METHODS: We collected data on registered sex, age, origin and diagnostics for the first consultation of patients attended between January 2000 and December 2007.
RESULTS: Of the 56.024 recorded visits, we obtained 56.720 cases of dermatological diagnoses, being the most common sexually transmitted diseases (25,12%), allergic skin disesases (14,03%), unspecified dermatoses (13,01%), leprosy (6,34%) and acne, seborrhea and related diseases (5,05%). The frequency was similar for both sexes, aged 20-29 years predominated and Manaus the origin most reported.
CONCLUSIONS: The pattern of skin diseases identified in this study may serve as a baseline to managers of health system in the region develop strategies for prevention and control of dermatoses, with emphasis on sexually transmitted diseases, allergic skin diseases, leprosy and acne.
Keywords: Dermatology; Epidemiology; Sexually transmitted diseases; Skin; Skin diseases
The skin is the largest organ in the human body. Its extent and condition of external covering of the body allows an easy exposure to environmental aggression. In addition, several pathological processes in internal organs show skin manifestations. As a result, a large number of skin diseases is observed. In general, they are responsible for numerous visits to basic health units and are associated with high morbidity, low mortality and low rate of hospitalization.1 However, they can cause considerable interference in the physical and emotional well-being of the individual, leading to stress, anxiety and depression. 2
A study conducted in the UK found a prevalence rate of skin diseases of 22.5%, and eczema was most commonly found - 6.1% of cases. 3 In the United States, 36.5% of patients seen in a basic health unit had at least one skin disease, with an average of 2.3 skin diseases per patient. 4 In Bamako, the capital of Mali, it was identified that 11.7% of visits to specialized centers were due to skin diseases 5.

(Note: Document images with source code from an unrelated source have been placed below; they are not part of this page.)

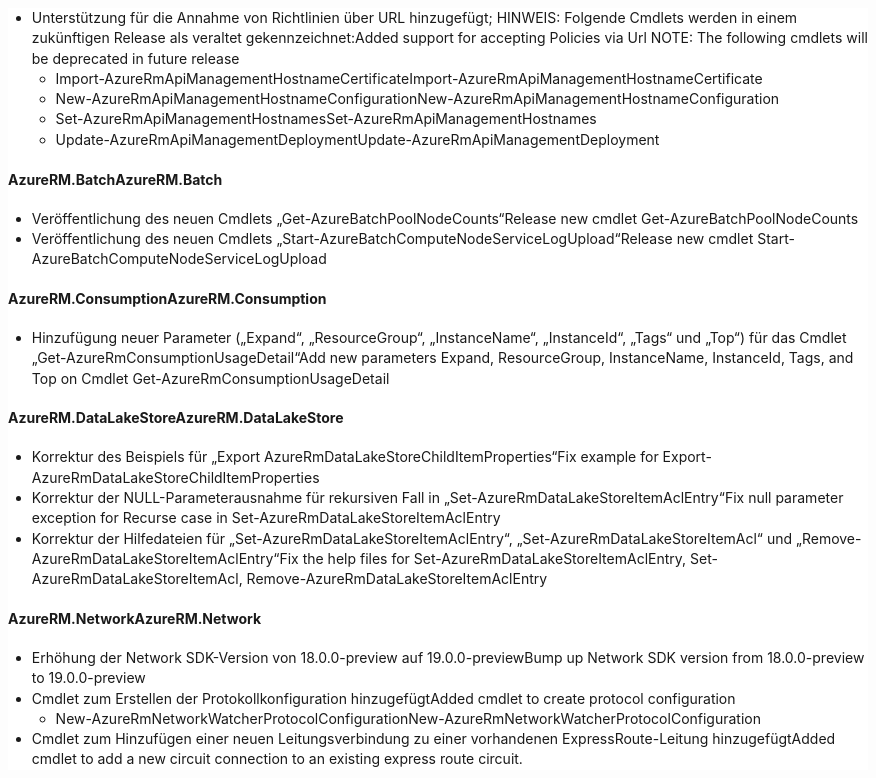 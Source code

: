* <span data-ttu-id="54cc7-148">Unterstützung für die Annahme von Richtlinien über URL hinzugefügt; HINWEIS: Folgende Cmdlets werden in einem zukünftigen Release als veraltet gekennzeichnet:</span><span class="sxs-lookup"><span data-stu-id="54cc7-148">Added support for accepting Policies via Url NOTE: The following cmdlets will be deprecated in future release</span></span>
   - <span data-ttu-id="54cc7-149">Import-AzureRmApiManagementHostnameCertificate</span><span class="sxs-lookup"><span data-stu-id="54cc7-149">Import-AzureRmApiManagementHostnameCertificate</span></span>
   - <span data-ttu-id="54cc7-150">New-AzureRmApiManagementHostnameConfiguration</span><span class="sxs-lookup"><span data-stu-id="54cc7-150">New-AzureRmApiManagementHostnameConfiguration</span></span>
   - <span data-ttu-id="54cc7-151">Set-AzureRmApiManagementHostnames</span><span class="sxs-lookup"><span data-stu-id="54cc7-151">Set-AzureRmApiManagementHostnames</span></span>
   - <span data-ttu-id="54cc7-152">Update-AzureRmApiManagementDeployment</span><span class="sxs-lookup"><span data-stu-id="54cc7-152">Update-AzureRmApiManagementDeployment</span></span>

#### <a name="azurermbatch"></a><span data-ttu-id="54cc7-153">AzureRM.Batch</span><span class="sxs-lookup"><span data-stu-id="54cc7-153">AzureRM.Batch</span></span>
* <span data-ttu-id="54cc7-154">Veröffentlichung des neuen Cmdlets „Get-AzureBatchPoolNodeCounts“</span><span class="sxs-lookup"><span data-stu-id="54cc7-154">Release new cmdlet Get-AzureBatchPoolNodeCounts</span></span>
* <span data-ttu-id="54cc7-155">Veröffentlichung des neuen Cmdlets „Start-AzureBatchComputeNodeServiceLogUpload“</span><span class="sxs-lookup"><span data-stu-id="54cc7-155">Release new cmdlet Start-AzureBatchComputeNodeServiceLogUpload</span></span>

#### <a name="azurermconsumption"></a><span data-ttu-id="54cc7-156">AzureRM.Consumption</span><span class="sxs-lookup"><span data-stu-id="54cc7-156">AzureRM.Consumption</span></span>
* <span data-ttu-id="54cc7-157">Hinzufügung neuer Parameter („Expand“, „ResourceGroup“, „InstanceName“, „InstanceId“, „Tags“ und „Top“) für das Cmdlet „Get-AzureRmConsumptionUsageDetail“</span><span class="sxs-lookup"><span data-stu-id="54cc7-157">Add new parameters Expand, ResourceGroup, InstanceName, InstanceId, Tags, and Top on Cmdlet Get-AzureRmConsumptionUsageDetail</span></span>

#### <a name="azurermdatalakestore"></a><span data-ttu-id="54cc7-158">AzureRM.DataLakeStore</span><span class="sxs-lookup"><span data-stu-id="54cc7-158">AzureRM.DataLakeStore</span></span>
* <span data-ttu-id="54cc7-159">Korrektur des Beispiels für „Export AzureRmDataLakeStoreChildItemProperties“</span><span class="sxs-lookup"><span data-stu-id="54cc7-159">Fix example for Export-AzureRmDataLakeStoreChildItemProperties</span></span>
* <span data-ttu-id="54cc7-160">Korrektur der NULL-Parameterausnahme für rekursiven Fall in „Set-AzureRmDataLakeStoreItemAclEntry“</span><span class="sxs-lookup"><span data-stu-id="54cc7-160">Fix null parameter exception for Recurse case in Set-AzureRmDataLakeStoreItemAclEntry</span></span> 
* <span data-ttu-id="54cc7-161">Korrektur der Hilfedateien für „Set-AzureRmDataLakeStoreItemAclEntry“, „Set-AzureRmDataLakeStoreItemAcl“ und „Remove-AzureRmDataLakeStoreItemAclEntry“</span><span class="sxs-lookup"><span data-stu-id="54cc7-161">Fix the help files for Set-AzureRmDataLakeStoreItemAclEntry, Set-AzureRmDataLakeStoreItemAcl, Remove-AzureRmDataLakeStoreItemAclEntry</span></span> 

#### <a name="azurermnetwork"></a><span data-ttu-id="54cc7-162">AzureRM.Network</span><span class="sxs-lookup"><span data-stu-id="54cc7-162">AzureRM.Network</span></span>
* <span data-ttu-id="54cc7-163">Erhöhung der Network SDK-Version von 18.0.0-preview auf 19.0.0-preview</span><span class="sxs-lookup"><span data-stu-id="54cc7-163">Bump up Network SDK version from 18.0.0-preview to 19.0.0-preview</span></span>
* <span data-ttu-id="54cc7-164">Cmdlet zum Erstellen der Protokollkonfiguration hinzugefügt</span><span class="sxs-lookup"><span data-stu-id="54cc7-164">Added cmdlet to create protocol configuration</span></span>
    - <span data-ttu-id="54cc7-165">New-AzureRmNetworkWatcherProtocolConfiguration</span><span class="sxs-lookup"><span data-stu-id="54cc7-165">New-AzureRmNetworkWatcherProtocolConfiguration</span></span>
* <span data-ttu-id="54cc7-166">Cmdlet zum Hinzufügen einer neuen Leitungsverbindung zu einer vorhandenen ExpressRoute-Leitung hinzugefügt</span><span class="sxs-lookup"><span data-stu-id="54cc7-166">Added cmdlet to add a new circuit connection to an existing express route circuit.</span></span>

In Brazil, Bechelli found prevalence rates of skin diseases between 21 and 81% in a study conducted with school-age children in the area of Vale do Purus, in the state of Acre, in 1981. Talhari 6 et al., from 1979 to 1982, detected 95,267 cases of skin diseases among 100,939 students in the state of Amazonas. 7 In 1985, Pizzol found that 30.5% of the diagnoses made ??by doctors in day care centers in the municipality of Viana, in the State of Espirito Santo, were of skin diseases. 8 In 2006, a census conducted by the Brazilian Society of Dermatology identified a total of 57,343 cases of skin diseases, with acne being the disorder most frequently observed. 9
Due to this high frequency, knowledge about the pattern of skin diseases in a region has great relevance for the planning of health policies. Since these patterns can vary from one country to another and even within a single city, as they suffer influences of genetic, racial, nutritional, cultural, climatic, social and economic factors, there is a need for local studies. 10 The frequency of diseases in a region may be determined by large-scale population surveys, but these are difficult to conduct because they are timeconsuming and expensive. 11 Studies in ambulatory and hospital services, despite not reflecting the exact situation of a disease in the community, provide indicators of the magnitude of the problem and can be used to develop strategies for its control. 10
There are few published studies on the frequency of skin diseases in Northern Brazil. In a research conducted on February 22, 2010 on the website of the Virtual Health Library, using the keywords dermatosis, frequency and Brazil, 52 articles were identified, but none were related to skin diseases in this region. In Pubmed, using the search words skin disease, frequency and Brazil, 1433 references were identified on January 3, 2010. When the location was changed to the Brazilian Amazon, the number of references dropped to 18, and most works dealt with leishmaniasis.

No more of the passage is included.